Is there anyone better at igniting rivalries in the NHL right now than Matthew Tkachuk?
Thanks to his antics and borderline hits, Zack Kassian’s crazy response and the Edmonton Oilers and Calgary Flames both being within reach of the playoffs, the Battle of Alberta seems to be close to a rolling boil. Even better than the regular-season rivalry looking more intense is that, as things currently sit in the Pacific Division, the Oilers and Flames would face each other in the first round of the playoffs if they started today.
The Pacific’s standings are highly volatile at the moment, so there’s absolutely zero guarantee that the two teams will even make the playoffs, let alone face off against each other in the first round, but if they do it will be the first time since 1991.
The hype for that series would be unbelievably high, but how would it shake out? Based on the whole season’s statistics so far, looking at the data I dug up in mid-January to break down the Pacific Division race, the Flames would have a decided advantage in a multitude of areas at 5-vs-5, but how representative is the entire season?
The Oilers went on a rough run for a stretch, but seemed to turn things around before the All-Star break, while the Flames were a total mess to start the season, but have been much better since they were forced to make a coaching change.
Looking at how each team is playing recently might give us a better idea of who would hold the advantage if a series started today, so let’s start things clean at the start of 2020 and see how it all shakes out.
At 5-vs-5, the Oilers’ run of strong play doesn’t actually look very good. Granted, they are much better than the season-long statistics would suggest, but overall they don’t look like a strong team.
Defensively, the Oilers aren’t giving much up at even strength at all, but they’re not generating much either. The biggest improvement Edmonton has made defensively has been in cutting down chances against the forecheck. The team has given up a league-low six since the calendar shifted to 2020, whereas the league average is 22. That’s fewer than one allowed per game, which is pretty impressive.
The Oilers are also giving up the fourth-fewest cycle-chances against per game, and the second-fewest chances against overall, though that defensive improvement hasn’t been coupled with an increase in offence. But, like I wrote when the Oilers played this way earlier in the season, the tightly contested, low-event style favours the team with two of the best game-breakers in the sport.
The Oilers are by no means a powerhouse, but if they can play this tight a defensive game at even strength, they should be able to continue squeaking out wins down the stretch.
The Flames, meanwhile, aren’t as red hot as they were right after the coaching change, but they’ve at least played opponents evenly or better in most areas. The one place they’re highly exploitable is off the rush, where they aren’t generating many chances at all, while giving up a ton.

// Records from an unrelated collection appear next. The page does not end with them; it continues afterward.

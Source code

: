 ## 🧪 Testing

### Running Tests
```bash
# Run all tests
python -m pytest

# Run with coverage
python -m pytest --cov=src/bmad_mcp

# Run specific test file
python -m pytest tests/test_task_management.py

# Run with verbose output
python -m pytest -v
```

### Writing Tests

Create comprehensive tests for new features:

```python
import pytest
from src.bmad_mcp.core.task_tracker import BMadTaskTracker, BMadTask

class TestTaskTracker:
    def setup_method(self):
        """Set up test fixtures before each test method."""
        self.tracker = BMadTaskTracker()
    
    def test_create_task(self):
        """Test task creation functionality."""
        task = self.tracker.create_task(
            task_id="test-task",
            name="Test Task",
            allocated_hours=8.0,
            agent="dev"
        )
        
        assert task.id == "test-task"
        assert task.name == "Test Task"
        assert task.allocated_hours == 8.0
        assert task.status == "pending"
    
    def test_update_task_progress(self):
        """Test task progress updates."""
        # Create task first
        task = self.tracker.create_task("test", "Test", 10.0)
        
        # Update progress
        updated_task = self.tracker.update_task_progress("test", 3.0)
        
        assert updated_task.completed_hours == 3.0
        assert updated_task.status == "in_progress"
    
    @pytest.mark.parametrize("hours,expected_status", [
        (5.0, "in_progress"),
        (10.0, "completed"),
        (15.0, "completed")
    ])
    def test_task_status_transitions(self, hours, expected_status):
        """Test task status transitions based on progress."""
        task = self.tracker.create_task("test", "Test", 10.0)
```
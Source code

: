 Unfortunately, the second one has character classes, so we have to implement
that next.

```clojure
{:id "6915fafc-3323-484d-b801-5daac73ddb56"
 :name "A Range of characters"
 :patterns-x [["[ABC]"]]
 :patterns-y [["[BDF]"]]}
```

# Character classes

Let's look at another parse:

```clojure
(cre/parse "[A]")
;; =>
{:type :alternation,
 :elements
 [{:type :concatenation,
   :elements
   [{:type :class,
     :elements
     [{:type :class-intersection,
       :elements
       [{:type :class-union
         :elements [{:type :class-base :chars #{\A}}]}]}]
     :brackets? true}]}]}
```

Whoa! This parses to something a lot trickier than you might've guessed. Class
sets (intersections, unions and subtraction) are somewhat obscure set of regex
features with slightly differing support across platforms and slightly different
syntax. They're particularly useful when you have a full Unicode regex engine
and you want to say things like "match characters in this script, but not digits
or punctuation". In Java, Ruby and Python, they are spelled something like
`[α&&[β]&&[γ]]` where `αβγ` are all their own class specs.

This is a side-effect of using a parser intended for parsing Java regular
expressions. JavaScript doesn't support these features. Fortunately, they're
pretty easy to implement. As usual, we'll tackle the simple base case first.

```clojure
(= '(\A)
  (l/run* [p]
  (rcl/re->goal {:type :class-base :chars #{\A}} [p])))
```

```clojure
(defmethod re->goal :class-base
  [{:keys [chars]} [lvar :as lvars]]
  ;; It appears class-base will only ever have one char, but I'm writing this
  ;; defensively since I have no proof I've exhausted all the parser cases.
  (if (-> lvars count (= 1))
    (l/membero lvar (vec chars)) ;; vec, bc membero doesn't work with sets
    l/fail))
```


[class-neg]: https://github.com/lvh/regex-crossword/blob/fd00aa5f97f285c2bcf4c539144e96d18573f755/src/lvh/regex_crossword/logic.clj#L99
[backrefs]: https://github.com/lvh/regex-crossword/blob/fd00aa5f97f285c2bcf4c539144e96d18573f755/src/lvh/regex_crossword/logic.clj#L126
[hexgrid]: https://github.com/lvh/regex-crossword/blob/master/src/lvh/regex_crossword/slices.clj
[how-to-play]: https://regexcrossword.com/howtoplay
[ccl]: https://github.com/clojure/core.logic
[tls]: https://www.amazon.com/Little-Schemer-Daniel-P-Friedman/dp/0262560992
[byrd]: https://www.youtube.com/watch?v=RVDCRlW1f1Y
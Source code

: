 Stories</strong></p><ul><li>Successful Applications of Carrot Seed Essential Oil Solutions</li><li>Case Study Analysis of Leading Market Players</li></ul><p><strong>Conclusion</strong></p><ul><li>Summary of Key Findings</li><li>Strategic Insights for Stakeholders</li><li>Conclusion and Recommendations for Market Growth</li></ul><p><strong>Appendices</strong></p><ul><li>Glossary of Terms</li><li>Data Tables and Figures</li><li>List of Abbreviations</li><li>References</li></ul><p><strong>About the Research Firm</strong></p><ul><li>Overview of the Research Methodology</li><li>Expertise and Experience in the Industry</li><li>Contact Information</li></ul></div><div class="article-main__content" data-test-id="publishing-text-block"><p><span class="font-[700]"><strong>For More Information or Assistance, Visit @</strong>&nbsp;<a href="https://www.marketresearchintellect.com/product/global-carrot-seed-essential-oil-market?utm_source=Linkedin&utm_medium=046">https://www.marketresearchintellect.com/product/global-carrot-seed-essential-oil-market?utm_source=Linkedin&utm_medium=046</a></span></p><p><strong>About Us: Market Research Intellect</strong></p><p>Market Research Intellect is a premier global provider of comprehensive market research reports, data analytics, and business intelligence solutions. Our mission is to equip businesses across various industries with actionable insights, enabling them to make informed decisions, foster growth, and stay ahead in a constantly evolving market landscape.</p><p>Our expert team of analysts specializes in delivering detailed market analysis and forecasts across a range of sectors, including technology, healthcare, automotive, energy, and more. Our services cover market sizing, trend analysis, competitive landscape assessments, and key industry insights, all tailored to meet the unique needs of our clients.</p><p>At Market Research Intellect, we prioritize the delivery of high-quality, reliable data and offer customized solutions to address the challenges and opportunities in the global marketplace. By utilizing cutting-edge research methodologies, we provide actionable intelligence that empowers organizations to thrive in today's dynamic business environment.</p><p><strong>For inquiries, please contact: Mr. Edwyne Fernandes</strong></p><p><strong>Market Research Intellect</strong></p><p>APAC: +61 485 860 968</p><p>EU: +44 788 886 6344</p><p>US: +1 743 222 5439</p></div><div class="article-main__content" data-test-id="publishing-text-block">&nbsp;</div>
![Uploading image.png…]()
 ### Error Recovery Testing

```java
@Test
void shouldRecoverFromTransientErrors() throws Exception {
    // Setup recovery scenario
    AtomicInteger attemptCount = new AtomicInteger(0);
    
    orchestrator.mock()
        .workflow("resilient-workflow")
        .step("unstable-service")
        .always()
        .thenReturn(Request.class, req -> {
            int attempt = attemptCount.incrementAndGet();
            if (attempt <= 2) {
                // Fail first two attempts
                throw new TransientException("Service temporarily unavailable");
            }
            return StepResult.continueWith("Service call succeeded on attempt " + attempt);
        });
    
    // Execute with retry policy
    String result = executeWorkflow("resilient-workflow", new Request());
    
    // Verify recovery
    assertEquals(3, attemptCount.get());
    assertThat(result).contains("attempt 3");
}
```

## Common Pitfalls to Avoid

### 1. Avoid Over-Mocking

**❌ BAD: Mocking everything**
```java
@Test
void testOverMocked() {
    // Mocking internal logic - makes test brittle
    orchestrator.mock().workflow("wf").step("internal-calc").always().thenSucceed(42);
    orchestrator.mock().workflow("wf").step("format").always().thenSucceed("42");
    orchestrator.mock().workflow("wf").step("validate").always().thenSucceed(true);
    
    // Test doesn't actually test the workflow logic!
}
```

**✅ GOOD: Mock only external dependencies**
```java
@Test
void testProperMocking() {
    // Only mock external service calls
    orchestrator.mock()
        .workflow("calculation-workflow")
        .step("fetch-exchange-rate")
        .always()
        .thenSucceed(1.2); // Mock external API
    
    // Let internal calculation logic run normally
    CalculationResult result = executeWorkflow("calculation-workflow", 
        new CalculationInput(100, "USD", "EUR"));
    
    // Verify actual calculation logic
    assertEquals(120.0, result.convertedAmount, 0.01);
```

That area of the game is what got them unceremoniously bounced in last season’s playoffs, and despite the Oilers actually being even worse than the Flames in that area recently, those aforementioned superstars named Connor McDavid and Leon Draisaitl happen to be two of the most dangerous players in the league off the rush.
Overall, the advantage at even strength should go to the Flames, but let’s go beyond that and look at special teams as well.
The tiny sample of rush chances on special teams wildly disrupts this chart, but the important thing to notice here is that the Oilers are much better from the slot area on special teams than they are at even strength, and thing are even better when it comes to controlling slot passes.
The Oilers get outshot from the perimeter, but when you’re on special teams and control the slot, who cares? The only hitch they have on special teams is being outplayed on cycle chances, and that is a little troubling since their best asset is controlling slot passes. The Oilers’ issue off the cycle isn’t giving up a bunch of chances, but generating them, meaning all those excellent slot passes aren’t turning into shot attempts, which is a lot of good work wasted.
The thing is, the Oilers have the top power play in the league with a nearly 30 per cent conversion rate on the season, so if they’re not turning those slot passes into shot attempts at the moment, that just makes the potential of starting to connect on those plays even scarier.
The Flames aren’t as strong as the Oilers have been on special teams, especially from the inner slot where they’ve been giving up too many shots, but overall they’re not bad, except for off the forecheck where they’ve been very vulnerable.
What they don’t have is a big advantage in the passing game. The Oilers and Flames give up about the same number of slot-passes against on special teams, but the Oilers outpace the Flames drastically on offence in that category.
Without the pre-shot movement that the Oilers enjoy, the Flames haven’t had nearly as deadly a power play.
The more special teams play between the two teams, the more the advantage would shift to the Oilers, but the Flames are the drastically superior even-strength team.
Playoff hockey usually sees fewer calls overall, but I think it’s safe to say the mayhem of the last game between these two teams might produce some penalty-filled affairs, so the outcome is far less predictable than it might look on paper.
The Flames do have one more advantage over the Oilers, though. Dave Rittich and Cam Talbot have simply been much better than Mikko Koskinen and Mike Smith, especially lately. Smith has been solid of late, but Talbot has been brilliant, and I have much more confidence in Calgary’s duo in a seven-game series.
We should all hope we get to see how this one plays out though, because it might be the most entertaining series the 2020 playoffs could give us.